I hope you and yours had a wonderful Thanksgiving. Me and mine did. :-) I want to share a simple truth that God impressed upon me this Thanksgiving week.
God spoke to me through his written word and reminded me that he is the one who restores.
This simple truth jumped off the pages of scripture this past week.
I am reading Ezekiel, which is kind of a tough book to read in some ways. God's covenant people had given themselves over to idolatry. They had defiled the land with idols and bloodshed. Their conduct had profaned the very name of God. They deserved judgment, and indeed, were experiencing it. Then, outta no where, comes the wonderful promise of restoration given in Ezek 36. Through Ezekiel, God says "I will sprinkle clean water on you, and you will be clean; I will cleanse you from all your impurities and from all your idols." Because Israel had earned it? No. There were restored because of God's grace.
Then, I was reading the story of Mary and Martha. Martha, unfortunately, is most remembered for receiving a rebuke from Jesus. That was not the Mary and Martha story I am talking about. The other Mary and Martha story comes from the gospel of John. Mary and Martha have a famous brother ... named Lazarus. Martha runs out to greet Christ upon his arrival which is four days after the death of her brother. Christ asks her a question to restore her. He says, "I am the resurrection and the life. Whoever believes in me, though he die, yet shall he live, and everyone who lives and believes in me shall never die. Do you believe this?" Martha gives an answer for the ages. Martha's beautiful declaration of Christ as Messiah and Son of God restores Martha. Christ puts her remarkable faith on display for all of us to see. Martha is an amazing woman of faith. She is restored. Martha is my hero. How I wish I had her faith.
Then, Jesus restores Lazarus, the brother of Mary and Martha. Jesus not only restores the sick, he restores the dead back to life.
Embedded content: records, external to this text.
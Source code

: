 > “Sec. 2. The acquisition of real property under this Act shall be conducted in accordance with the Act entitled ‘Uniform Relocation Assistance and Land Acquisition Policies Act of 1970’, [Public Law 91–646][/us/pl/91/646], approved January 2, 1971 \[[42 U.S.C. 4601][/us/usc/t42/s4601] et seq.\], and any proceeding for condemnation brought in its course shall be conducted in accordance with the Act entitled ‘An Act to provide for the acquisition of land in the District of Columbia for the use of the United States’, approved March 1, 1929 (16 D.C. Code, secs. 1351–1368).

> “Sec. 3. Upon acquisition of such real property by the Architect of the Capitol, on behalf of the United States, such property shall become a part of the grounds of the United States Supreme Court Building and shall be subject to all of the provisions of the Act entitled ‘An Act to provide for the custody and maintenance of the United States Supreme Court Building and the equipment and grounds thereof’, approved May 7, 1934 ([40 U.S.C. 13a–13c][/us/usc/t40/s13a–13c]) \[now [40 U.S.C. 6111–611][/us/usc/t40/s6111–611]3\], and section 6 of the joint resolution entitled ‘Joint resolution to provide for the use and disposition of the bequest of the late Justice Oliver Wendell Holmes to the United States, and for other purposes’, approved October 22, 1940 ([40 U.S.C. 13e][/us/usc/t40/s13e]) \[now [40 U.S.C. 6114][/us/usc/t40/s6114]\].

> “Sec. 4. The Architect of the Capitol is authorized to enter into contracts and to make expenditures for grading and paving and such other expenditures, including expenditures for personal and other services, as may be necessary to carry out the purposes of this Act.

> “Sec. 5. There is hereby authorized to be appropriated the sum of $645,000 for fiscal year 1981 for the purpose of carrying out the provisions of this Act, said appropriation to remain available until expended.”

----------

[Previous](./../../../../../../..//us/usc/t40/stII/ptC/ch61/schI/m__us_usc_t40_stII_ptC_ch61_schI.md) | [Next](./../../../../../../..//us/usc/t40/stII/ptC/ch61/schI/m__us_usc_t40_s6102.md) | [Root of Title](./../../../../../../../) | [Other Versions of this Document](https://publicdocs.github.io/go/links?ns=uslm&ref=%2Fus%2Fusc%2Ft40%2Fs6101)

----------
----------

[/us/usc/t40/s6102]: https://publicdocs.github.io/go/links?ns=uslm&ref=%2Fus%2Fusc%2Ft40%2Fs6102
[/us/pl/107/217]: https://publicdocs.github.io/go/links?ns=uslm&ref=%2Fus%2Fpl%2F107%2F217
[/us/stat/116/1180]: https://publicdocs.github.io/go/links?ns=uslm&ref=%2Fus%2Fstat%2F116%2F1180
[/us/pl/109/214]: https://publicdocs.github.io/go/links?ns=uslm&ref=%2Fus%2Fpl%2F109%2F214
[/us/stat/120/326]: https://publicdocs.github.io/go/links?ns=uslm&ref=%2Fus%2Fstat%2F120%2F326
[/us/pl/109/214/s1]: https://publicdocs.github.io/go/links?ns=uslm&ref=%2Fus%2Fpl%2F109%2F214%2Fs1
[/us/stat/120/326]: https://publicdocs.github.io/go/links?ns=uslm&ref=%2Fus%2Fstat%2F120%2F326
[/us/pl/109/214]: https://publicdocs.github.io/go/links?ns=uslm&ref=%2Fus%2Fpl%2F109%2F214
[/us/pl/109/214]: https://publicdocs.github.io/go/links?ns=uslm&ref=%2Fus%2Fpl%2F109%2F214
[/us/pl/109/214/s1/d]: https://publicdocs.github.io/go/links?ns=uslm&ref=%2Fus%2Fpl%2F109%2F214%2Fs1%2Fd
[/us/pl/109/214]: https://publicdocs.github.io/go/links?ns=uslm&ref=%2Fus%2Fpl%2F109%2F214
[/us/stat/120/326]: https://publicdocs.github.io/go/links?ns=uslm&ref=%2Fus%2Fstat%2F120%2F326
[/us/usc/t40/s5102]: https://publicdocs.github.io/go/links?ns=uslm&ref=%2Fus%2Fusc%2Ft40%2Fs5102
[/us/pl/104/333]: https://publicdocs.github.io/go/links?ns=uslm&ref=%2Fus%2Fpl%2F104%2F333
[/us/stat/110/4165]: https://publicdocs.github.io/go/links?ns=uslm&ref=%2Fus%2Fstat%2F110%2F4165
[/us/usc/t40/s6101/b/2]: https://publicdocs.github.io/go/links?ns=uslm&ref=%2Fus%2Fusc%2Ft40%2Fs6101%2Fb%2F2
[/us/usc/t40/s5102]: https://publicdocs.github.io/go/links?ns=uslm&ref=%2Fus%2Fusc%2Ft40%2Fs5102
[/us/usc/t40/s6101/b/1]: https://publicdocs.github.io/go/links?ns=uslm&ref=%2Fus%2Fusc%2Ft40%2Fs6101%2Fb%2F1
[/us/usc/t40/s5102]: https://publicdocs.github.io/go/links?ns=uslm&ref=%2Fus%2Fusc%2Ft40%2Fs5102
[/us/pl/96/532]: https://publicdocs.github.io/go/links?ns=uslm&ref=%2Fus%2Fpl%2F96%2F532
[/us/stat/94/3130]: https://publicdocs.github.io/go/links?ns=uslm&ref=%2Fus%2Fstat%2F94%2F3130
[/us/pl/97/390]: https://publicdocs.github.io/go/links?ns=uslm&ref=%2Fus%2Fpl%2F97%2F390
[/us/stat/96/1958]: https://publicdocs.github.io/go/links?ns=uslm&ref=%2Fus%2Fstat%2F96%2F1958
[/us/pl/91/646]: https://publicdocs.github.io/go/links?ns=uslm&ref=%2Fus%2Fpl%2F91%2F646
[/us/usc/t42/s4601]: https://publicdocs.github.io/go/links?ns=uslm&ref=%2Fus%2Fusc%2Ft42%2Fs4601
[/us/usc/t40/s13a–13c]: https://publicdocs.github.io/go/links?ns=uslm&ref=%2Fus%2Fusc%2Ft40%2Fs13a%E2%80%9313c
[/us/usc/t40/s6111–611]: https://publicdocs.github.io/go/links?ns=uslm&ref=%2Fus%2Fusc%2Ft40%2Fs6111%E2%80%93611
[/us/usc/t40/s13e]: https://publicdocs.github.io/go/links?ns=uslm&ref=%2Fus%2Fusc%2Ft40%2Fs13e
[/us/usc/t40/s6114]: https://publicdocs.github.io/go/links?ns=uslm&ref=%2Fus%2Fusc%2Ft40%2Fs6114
I was also reading Francis Schaeffer's classic, . Chapter 8, Freedom From Conscience, is particularly noteworthy. Schaeffer notes the theme of restoration in terms of freedom from the tyranny of our consciences. Schaeffer writes,
"This is the point of reality for me personally. If I lay hold upon the blood of Christ in faith, reality rests here, not in trying to live as though the Bible teaches perfectionism. That is no basis for reality; that is only a basis either for subterfuge or despair. But there is reality here: the reality of sins forgiven; the reality of a certainty that when a specific sin is brought under the blood of our Lord Jesus Christ, it is forgiven. This is the reality of a restored relationship. Reality is not meant to be only credal, though the creeds are important. Reality is to be experienced, and experienced on the basis of a restored relationship with God through that finished work of the Lord Jesus Christ on the cross."
p. 93
Schaeffer goes to great length to talk about the reality of restoration. Why does he do this? Because Schaeffer, like us, experienced sins which disrupted the relationship he enjoyed with God. Sin separates. It separates us from God. It separates us from each other. It also separates us from ourselves. How so? Our consciences turn on us. Our hearts condemn us and cry out "Loser!! You did it again!". We lose peace in our souls. We long to be restored.
How can we experience relief from the false tyranny of our consciences? Where do we go when our heart condemns us? How can our peace be restored? We return to the foot of the cross. We put our specific sins under the blood of the Lord Jesus Christ. Though we may not feel forgiven (at least initially), the reality is that we are. The answer to restoration is not in perfectionism ... it is through ongoing confession, ongoing repentance, and ongoing faith in the reality of Christ's finished work on the cross.
God is clearly in the restoration business.
This is one reason why I have such hope in life. I continue to feel the heaviness of last week's events involving Clete Childs. The Childs family experienced their first Thanksgiving without Clete in sixteen years. That must have been tough. However, we worship the God who is there and who restores. And that gives me hope. I know he will restore that family. That is what God does.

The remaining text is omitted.